From the first line down to the one containing "i & npm start", reproduce the entries below exactly and leave out the pictures.

Extracted records

----

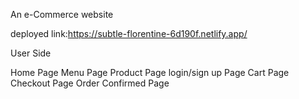An e-Commerce website 

deployed link:https://subtle-florentine-6d190f.netlify.app/


User Side

Home Page
Menu Page
Product Page
login/sign up Page
Cart Page
Checkout Page
Order Confirmed Page
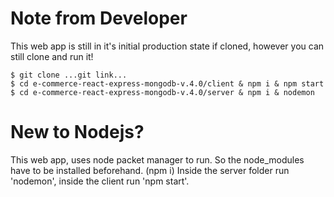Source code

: # Note from Developer
This web app is still in it's initial production state if cloned, however you can still clone and run it!

    $ git clone ...git link...
    $ cd e-commerce-react-express-mongodb-v.4.0/client & npm i & npm start
    $ cd e-commerce-react-express-mongodb-v.4.0/server & npm i & nodemon

# New to Nodejs?
This web app, uses node packet manager to run.  So the node_modules have to be installed beforehand. (npm i)
Inside the server folder run 'nodemon', inside the client run 'npm start'.
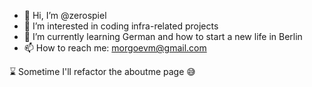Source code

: - 👋 Hi, I’m @zerospiel
- 👀 I’m interested in coding infra-related projects
- 🌱 I’m currently learning German and how to start a new life in Berlin
- 📫 How to reach me: morgoevm@gmail.com

⌛️ Sometime I'll refactor the aboutme page 😅

<!---
zerospiel/zerospiel is a ✨ special ✨ repository because its `README.md` (this file) appears on your GitHub profile.
You can click the Preview link to take a look at your changes.
--->

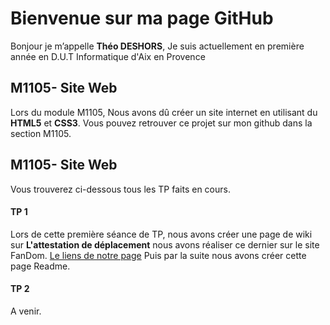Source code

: # Bienvenue sur ma page GitHub

Bonjour je m’appelle **Théo DESHORS**, Je suis actuellement en première année en D.U.T Informatique d'Aix en Provence

## M1105- Site Web 

Lors du module M1105, Nous avons dû créer un site internet en utilisant du **HTML5** et **CSS3**.
Vous pouvez retrouver ce projet sur mon github dans la section M1105.

## M1105- Site Web 
Vous trouverez ci-dessous tous les TP faits en cours.
####  TP 1
Lors de cette première séance de TP, nous avons créer une page de wiki sur **L'attestation de déplacement** nous avons réaliser ce dernier sur le site FanDom. [Le liens de notre page](https://lattestation-de-deplacement.fandom.com/fr/wiki/Histoire)
Puis par la suite nous avons créer cette page Readme.
####  TP 2
A venir.








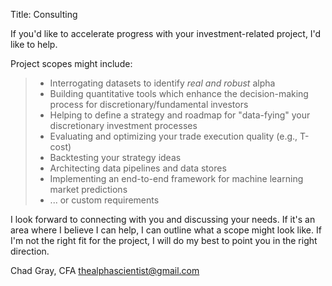 Title: Consulting

If you'd like to accelerate progress with your investment-related project, I'd like to help.


Project scopes might include:

>-  Interrogating datasets to identify _real and robust_ alpha
>-  Building quantitative tools which enhance the decision-making process for discretionary/fundamental investors
>-  Helping to define a strategy and roadmap for "data-fying" your discretionary investment processes
>-  Evaluating and optimizing your trade execution quality (e.g., T-cost)
>-  Backtesting your strategy ideas
>-  Architecting data pipelines and data stores
>-  Implementing an end-to-end framework for machine learning market predictions
>-  ... or custom requirements

I look forward to connecting with you and discussing your needs.  If it's an area where I believe I can help, I can outline what a scope might look like.  If I'm not the right fit for the project, I will do my best to point you in the right direction.

Chad Gray, CFA
<thealphascientist@gmail.com>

----

Output of the exercise:
An e-Commerce website 

deployed link:https://subtle-florentine-6d190f.netlify.app/


User Side

Home Page
Menu Page
Product Page
login/sign up Page
Cart Page
Checkout Page
Order Confirmed Page
Source code

: # Note from Developer
This web app is still in it's initial production state if cloned, however you can still clone and run it!

    $ git clone ...git link...
    $ cd e-commerce-react-express-mongodb-v.4.0/client & npm i & npm start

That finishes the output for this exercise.